Tuesday, January 04, 2011

Cake

A few years ago, during one of my visits to Ireland, I caught an Irish-language short film on television.  It involved a woman and a blind man, strangers, who wind up on the same compartment in a mostly-empty train.  The man engages in a monologue which clearly annoys the woman, and then...well, I won't ruin the ending for you.  Let's just say after you see this, you might understand why my memory of this film was spurred by the last image on yesterday's Cake Wrecks post.  (NOT for the squeamish!)

The Irish language is a funny thing.  Like modern Hebrew, it's an issue of national cultural pride, but also something of a manufactured language.  Case in point:  one bit of Irish a lot of non-Irish speakers know (besides pogue mahone) is the word craic, pronounced "crack", defined in a mid-nineties radio commercial for The Travel Channel (in which an Irish bartender advises a visiting American that "there's plenty of craic to be had in the back room") as "fun" or "a good time."  But in fact, craic is a mid-twentieth century addition to the Irish language, and is borrowed from the English in the sense of "to crack up"  (with laughter) or "to crack jokes."  The respelling is just to make it more Irish-y, something like adding an "e" to the words "Renaissance Faire" makes it seem more Olde English-y.

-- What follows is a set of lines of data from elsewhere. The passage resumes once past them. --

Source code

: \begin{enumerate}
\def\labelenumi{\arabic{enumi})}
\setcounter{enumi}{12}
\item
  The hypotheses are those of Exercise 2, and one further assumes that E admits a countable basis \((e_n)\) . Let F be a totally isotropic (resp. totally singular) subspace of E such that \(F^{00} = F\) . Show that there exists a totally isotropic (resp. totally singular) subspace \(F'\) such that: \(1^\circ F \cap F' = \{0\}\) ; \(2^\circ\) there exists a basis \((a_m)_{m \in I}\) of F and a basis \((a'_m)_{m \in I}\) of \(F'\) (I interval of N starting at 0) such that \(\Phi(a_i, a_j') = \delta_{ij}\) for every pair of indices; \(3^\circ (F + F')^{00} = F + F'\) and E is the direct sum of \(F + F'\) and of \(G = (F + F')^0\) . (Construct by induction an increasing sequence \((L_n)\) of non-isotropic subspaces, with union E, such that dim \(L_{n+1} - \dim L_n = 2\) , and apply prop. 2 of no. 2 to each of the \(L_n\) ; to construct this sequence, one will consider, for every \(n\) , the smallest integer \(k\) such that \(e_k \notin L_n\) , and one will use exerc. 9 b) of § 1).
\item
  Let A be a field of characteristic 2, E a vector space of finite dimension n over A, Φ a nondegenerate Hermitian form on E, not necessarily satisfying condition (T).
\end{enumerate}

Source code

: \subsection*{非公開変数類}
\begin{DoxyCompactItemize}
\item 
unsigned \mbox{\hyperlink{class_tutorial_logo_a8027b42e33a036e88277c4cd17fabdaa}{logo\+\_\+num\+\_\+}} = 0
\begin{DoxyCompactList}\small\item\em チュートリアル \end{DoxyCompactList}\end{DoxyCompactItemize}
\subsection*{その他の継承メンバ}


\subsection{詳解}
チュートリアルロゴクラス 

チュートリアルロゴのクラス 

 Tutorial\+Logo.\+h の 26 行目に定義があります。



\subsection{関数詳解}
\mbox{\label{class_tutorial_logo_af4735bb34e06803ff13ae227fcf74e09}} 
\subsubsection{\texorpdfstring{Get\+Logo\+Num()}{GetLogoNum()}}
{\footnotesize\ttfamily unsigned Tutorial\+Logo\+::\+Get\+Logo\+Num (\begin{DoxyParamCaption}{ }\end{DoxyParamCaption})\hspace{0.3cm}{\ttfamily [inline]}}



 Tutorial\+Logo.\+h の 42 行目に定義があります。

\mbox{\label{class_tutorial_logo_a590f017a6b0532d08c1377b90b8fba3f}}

When I was over in Ireland I met a man who looked for all the world like he should have been wearing a pith helmet and hunting elephants in late 19th-century Kenya.  He fancied himself something of an expert on the Irish language, which is taught in school and used in all government publications but is otherwise only rarely spoken or written.  He looked over his daughter's Irish homework for a few minutes, then looked up, abashed, and said "The language has changed a lot since I learned it."

Still, there are TV programs in Irish, and movies like this one.  I believe a lot of them are funded through government grants in an effort to keep the language alive.  The actor playing the blind man in this film, Brendan Gleeson, was actually once a teacher of Irish.  He later went on to play another character who was both a teacher and had vision problems - Alastor "Mad-Eye" Moody in the Harry Potter films.